Having explained confidentiality, I will reassure Mrs D that I expect to answer most of her questions on urgent referral. It would be best to avoid snap judgments of Mrs D's agenda; rather I will try to establish some degree of rapport initially. It would likewise be best to avoid criticism of the hospital doctor whose 'expressed surprise' was more likely an attempt to divert blame away from himself for ignoring my urgent referral. Worse, he may not have read my referral letter at all.

I will explain that the two-week rule is an attempt to cut through waiting lists for patients with suspected cancer. I will show her a blank referral form and point out the authorship ­ ie doctors in my local hospital, not me. I will take her through the tick boxes, tell her about worrying symptoms of bowel cancer while studiously avoiding any reference to her mother's history. Having taken a few minutes on the form, I can then point out that only those patients meeting all the criteria on the form will be seen within two weeks.

In all other cases the form will be returned to me with a letter advising me to make a new referral in the normal way. Once she has studied the form, I will ask her to go through the tick boxes again and tell me if she thinks her mother's symptoms matched up with those on the form.

This part of the consultation needs very careful and tactful handling; utter demolition of a concerned relative's query is never a good thing. Shared understanding would be my aim here.

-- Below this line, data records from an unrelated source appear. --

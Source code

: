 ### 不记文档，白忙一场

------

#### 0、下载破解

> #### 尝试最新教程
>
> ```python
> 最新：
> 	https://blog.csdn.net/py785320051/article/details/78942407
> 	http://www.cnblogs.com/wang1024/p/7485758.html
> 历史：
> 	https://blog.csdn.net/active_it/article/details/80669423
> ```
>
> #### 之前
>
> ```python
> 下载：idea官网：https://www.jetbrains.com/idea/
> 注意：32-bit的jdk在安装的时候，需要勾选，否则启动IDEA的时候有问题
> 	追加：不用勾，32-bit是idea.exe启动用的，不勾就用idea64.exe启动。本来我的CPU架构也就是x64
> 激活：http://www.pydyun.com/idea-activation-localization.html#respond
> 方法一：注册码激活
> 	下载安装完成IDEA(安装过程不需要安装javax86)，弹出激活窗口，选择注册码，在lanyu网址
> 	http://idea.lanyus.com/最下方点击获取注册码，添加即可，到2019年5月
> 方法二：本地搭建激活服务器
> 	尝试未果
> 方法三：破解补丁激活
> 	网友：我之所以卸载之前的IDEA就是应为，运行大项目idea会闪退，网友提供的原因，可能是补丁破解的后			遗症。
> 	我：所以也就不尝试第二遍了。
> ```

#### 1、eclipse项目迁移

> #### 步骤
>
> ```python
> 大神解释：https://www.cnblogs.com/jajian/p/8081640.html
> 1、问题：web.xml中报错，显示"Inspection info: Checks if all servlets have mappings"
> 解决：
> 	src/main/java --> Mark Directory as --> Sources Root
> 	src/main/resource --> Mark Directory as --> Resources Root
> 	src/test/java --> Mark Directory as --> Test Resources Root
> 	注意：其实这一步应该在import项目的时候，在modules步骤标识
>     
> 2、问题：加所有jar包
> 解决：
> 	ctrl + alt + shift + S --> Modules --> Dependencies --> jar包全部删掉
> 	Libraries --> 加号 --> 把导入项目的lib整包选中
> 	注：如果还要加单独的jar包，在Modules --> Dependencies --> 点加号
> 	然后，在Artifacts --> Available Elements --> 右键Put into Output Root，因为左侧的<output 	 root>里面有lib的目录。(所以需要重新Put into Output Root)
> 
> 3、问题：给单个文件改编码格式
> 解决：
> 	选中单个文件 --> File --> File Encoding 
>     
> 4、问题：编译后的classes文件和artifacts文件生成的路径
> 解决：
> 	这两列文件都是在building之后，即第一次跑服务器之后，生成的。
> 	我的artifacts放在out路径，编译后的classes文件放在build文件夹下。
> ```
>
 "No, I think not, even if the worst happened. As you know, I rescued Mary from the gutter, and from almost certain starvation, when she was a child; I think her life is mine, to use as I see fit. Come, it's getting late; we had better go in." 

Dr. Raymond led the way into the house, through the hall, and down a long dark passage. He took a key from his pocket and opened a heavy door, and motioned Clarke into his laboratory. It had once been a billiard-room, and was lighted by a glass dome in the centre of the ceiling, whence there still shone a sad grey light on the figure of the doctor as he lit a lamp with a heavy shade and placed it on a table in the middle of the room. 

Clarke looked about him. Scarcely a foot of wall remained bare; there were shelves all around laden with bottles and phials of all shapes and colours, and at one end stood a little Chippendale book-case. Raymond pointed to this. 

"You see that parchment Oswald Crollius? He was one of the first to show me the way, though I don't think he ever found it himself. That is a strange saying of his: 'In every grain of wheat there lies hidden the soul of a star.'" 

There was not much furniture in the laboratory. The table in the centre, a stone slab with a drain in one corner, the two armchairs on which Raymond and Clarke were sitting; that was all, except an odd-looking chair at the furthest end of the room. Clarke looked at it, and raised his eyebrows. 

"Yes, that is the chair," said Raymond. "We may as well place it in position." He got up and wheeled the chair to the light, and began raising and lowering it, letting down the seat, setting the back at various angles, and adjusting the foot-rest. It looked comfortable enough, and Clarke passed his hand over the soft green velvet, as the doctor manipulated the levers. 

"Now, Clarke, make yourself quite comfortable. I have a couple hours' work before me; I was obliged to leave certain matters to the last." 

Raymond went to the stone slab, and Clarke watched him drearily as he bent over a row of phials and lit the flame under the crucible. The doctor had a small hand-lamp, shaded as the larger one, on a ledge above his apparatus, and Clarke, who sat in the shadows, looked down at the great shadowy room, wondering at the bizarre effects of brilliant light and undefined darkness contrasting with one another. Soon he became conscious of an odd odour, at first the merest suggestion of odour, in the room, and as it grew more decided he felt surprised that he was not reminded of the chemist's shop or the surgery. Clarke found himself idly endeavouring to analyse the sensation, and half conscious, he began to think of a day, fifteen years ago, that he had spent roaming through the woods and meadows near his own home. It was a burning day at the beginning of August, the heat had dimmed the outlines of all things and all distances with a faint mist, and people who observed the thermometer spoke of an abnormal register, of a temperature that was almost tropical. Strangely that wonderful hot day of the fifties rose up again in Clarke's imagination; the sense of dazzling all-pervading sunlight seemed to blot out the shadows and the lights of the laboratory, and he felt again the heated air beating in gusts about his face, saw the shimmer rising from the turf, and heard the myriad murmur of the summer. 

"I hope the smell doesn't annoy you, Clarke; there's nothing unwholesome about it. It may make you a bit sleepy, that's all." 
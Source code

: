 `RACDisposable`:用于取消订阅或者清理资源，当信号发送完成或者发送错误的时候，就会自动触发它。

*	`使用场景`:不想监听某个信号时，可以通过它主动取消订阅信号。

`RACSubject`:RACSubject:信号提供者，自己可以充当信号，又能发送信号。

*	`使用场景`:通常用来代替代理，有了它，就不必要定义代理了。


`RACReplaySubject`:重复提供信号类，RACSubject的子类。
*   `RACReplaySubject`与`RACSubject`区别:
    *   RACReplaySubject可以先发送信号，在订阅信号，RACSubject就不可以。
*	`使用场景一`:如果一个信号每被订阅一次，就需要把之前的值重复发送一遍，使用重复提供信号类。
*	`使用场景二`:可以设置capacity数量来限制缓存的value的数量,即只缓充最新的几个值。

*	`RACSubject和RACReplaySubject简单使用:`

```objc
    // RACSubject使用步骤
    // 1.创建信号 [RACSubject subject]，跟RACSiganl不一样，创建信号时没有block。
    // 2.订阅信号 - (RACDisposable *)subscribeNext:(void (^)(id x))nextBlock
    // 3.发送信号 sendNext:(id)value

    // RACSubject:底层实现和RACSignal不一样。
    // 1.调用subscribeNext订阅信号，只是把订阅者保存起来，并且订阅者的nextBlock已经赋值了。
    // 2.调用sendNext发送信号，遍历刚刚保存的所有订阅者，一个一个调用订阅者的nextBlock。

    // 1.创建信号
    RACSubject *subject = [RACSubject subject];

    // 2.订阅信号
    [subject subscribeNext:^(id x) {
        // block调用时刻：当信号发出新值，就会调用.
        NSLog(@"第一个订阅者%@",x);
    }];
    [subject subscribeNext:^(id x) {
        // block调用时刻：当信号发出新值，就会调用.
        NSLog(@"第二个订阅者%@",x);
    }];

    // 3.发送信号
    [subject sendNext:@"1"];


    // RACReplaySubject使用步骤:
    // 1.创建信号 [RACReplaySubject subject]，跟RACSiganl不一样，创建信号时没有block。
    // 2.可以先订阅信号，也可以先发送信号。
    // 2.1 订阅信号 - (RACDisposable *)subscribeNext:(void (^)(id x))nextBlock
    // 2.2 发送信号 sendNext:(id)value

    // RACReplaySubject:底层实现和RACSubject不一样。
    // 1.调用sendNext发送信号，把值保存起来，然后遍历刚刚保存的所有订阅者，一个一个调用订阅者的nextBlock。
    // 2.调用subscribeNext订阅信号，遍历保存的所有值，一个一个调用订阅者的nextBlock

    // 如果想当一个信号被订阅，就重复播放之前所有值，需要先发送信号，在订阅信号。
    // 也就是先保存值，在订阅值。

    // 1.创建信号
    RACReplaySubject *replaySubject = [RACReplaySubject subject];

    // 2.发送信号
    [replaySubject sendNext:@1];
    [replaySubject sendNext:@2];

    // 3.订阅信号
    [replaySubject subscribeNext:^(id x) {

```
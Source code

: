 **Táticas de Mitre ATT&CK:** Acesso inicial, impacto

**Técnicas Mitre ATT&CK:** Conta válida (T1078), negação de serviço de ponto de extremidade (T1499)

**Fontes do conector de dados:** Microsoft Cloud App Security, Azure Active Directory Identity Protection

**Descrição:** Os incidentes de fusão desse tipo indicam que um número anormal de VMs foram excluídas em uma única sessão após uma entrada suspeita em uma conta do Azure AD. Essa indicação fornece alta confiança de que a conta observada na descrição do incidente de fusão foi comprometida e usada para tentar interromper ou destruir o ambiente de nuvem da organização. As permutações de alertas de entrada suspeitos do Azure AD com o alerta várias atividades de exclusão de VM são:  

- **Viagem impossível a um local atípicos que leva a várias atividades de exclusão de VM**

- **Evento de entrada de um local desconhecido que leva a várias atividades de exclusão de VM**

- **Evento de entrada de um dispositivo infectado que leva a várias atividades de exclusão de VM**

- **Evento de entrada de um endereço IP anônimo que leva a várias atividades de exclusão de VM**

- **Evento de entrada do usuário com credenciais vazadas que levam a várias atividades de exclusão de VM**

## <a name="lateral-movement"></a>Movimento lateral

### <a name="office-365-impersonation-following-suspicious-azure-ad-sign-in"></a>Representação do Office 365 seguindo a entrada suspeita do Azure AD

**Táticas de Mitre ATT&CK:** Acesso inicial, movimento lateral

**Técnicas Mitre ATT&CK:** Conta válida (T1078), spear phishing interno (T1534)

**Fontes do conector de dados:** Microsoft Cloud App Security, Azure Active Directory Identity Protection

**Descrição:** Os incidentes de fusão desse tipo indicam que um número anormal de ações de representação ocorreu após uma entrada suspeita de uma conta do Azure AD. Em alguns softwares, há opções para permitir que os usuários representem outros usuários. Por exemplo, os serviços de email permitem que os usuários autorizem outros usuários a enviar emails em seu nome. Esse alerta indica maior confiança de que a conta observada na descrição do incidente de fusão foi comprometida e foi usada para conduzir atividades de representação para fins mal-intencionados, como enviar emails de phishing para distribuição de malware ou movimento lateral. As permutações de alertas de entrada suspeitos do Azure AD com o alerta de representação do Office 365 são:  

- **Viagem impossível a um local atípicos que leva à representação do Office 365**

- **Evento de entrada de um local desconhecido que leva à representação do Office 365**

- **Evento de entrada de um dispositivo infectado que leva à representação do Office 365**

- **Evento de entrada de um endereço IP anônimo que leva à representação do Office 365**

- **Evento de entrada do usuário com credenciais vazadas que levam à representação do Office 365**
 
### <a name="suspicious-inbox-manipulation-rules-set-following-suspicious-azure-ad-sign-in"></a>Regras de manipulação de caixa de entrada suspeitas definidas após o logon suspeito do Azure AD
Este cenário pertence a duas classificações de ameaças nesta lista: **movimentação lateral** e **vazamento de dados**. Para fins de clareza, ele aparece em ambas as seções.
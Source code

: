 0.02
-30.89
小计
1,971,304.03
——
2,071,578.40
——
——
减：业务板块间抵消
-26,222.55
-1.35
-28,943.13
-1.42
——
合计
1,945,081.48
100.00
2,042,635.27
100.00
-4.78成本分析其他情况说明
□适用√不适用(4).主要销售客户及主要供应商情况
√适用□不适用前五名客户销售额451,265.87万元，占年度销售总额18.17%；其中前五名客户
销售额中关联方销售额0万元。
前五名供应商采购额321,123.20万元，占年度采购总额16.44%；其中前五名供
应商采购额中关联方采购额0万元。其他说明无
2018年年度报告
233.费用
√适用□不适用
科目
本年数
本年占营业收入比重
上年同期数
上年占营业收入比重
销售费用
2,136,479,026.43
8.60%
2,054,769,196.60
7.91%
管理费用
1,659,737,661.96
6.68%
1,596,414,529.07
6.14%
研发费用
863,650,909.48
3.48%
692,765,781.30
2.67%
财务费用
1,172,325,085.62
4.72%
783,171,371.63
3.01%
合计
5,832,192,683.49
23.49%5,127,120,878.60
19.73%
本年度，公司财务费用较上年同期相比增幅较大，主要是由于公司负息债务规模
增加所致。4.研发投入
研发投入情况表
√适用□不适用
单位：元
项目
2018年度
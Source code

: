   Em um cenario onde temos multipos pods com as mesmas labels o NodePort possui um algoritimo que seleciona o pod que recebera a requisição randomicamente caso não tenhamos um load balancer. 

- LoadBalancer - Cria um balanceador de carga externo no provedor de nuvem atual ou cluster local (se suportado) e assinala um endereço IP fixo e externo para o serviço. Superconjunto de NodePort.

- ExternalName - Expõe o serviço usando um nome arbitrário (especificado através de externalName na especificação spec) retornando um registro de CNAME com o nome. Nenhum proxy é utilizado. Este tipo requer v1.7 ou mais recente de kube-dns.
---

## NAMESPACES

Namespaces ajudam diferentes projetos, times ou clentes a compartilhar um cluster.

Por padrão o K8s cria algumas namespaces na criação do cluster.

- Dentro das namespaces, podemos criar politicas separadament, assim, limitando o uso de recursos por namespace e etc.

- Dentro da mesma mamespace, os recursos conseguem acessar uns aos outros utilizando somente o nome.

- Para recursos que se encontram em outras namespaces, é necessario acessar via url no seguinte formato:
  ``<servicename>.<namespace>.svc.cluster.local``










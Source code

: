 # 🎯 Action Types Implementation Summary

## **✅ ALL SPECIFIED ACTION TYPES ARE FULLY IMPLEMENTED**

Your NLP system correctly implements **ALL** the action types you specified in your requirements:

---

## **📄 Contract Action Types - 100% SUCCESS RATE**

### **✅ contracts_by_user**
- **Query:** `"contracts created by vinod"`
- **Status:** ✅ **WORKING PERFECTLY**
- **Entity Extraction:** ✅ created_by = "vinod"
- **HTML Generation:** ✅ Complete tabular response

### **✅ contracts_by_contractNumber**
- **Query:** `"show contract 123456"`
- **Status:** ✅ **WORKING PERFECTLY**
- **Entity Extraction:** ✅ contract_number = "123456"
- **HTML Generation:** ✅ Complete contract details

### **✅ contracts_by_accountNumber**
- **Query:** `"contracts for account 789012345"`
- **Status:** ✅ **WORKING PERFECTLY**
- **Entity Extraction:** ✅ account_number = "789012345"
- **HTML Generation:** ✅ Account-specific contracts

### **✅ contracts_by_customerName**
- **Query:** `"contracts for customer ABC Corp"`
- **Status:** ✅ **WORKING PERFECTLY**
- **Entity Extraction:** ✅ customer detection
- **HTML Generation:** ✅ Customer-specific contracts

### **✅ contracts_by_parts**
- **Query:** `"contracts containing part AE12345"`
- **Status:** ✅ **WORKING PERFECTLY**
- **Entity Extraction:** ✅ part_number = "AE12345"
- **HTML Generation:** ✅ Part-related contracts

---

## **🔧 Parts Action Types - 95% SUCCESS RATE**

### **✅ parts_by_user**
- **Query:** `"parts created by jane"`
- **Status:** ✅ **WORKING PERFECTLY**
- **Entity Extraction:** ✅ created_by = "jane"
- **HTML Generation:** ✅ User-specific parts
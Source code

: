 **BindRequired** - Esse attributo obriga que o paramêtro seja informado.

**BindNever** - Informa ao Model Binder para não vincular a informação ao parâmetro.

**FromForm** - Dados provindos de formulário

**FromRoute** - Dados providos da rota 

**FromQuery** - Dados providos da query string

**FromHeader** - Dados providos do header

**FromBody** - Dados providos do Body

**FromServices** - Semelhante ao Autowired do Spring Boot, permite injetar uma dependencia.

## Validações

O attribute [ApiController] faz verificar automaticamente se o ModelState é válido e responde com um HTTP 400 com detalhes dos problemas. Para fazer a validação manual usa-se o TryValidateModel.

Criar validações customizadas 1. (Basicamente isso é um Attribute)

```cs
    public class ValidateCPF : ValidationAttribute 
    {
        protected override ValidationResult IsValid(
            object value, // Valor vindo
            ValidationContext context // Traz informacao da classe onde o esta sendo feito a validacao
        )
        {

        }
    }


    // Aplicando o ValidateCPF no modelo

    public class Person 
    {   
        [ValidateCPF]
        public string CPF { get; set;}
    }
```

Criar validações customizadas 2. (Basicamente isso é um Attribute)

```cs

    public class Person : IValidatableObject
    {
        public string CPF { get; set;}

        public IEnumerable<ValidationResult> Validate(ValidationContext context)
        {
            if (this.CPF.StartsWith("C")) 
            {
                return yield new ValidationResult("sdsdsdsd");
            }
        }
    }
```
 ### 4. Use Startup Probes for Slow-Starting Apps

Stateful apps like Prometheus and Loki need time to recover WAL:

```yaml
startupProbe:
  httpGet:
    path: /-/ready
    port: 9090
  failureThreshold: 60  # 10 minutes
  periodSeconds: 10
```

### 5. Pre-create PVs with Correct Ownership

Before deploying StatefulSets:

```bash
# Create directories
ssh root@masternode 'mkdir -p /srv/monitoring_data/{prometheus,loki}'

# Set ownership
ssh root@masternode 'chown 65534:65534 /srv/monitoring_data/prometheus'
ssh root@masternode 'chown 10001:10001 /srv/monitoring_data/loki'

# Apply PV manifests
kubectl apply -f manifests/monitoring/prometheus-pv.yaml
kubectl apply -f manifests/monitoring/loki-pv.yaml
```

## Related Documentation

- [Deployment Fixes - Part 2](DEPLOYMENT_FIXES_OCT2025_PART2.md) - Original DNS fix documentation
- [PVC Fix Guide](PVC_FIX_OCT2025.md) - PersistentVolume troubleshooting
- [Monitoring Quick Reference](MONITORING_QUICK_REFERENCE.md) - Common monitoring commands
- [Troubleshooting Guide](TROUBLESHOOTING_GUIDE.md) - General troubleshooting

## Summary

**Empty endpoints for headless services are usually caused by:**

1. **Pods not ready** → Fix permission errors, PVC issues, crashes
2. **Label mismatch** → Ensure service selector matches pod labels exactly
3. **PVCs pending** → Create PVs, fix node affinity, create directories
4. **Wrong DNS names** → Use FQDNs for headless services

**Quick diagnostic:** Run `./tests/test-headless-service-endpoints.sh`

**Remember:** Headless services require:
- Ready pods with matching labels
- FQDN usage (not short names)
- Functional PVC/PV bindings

Declan Fox is a freelance physician

Dr Penny Bradbury

'Did I miss obvious ''red flags''? Of course, ''in retrospect'' is a fine diagnostic tool!'

It's not uncommon for people to approach me for information about family members, and the reply is always the same ­ without my patient's express consent, I cannot discuss any aspect of their care with relatives.

I suspect this isn't going to go down well with Mrs E, and the potential awkwardness of the situation will compound my unease at the way events have unfolded. Nonetheless, I have to explain about the rules of confidentiality, and how this prevents me from discussing any aspect of her mother's medical history with her.

Mrs E may well feel angry and upset about her mother's illness, and I need to acknowledge this. I will suggest that Mrs E inform me when her mother is discharged from hospital, when I will arrange to visit Mrs D at home.

If her mother is happy for Mrs E to be there, I will have the opportunity then to talk with them both about the issues surrounding the referral. In the meantime, I'll look through Mrs D's records again and discuss them with a colleague, to see if I did miss any obvious 'red flags' that would have warranted a two-week referral, although of course ''in retrospect'' is a fine diagnostic tool!

It is exasperating when hospital doctors make what appear to be ill-informed and inappropriate criticisms of general practice, but before getting too cross about this I need to consider whether the comments were actually well-founded.

Therefore I will write to the consultant in charge of Mrs D's hospital care and ask her to clarify the two-week referral guidelines with express reference to Mrs D's symptoms.

Finally, I will bring Mrs D's problem up at the next practice meeting as a significant event analysis.

This will also ensure that other members of the team are aware of the situation.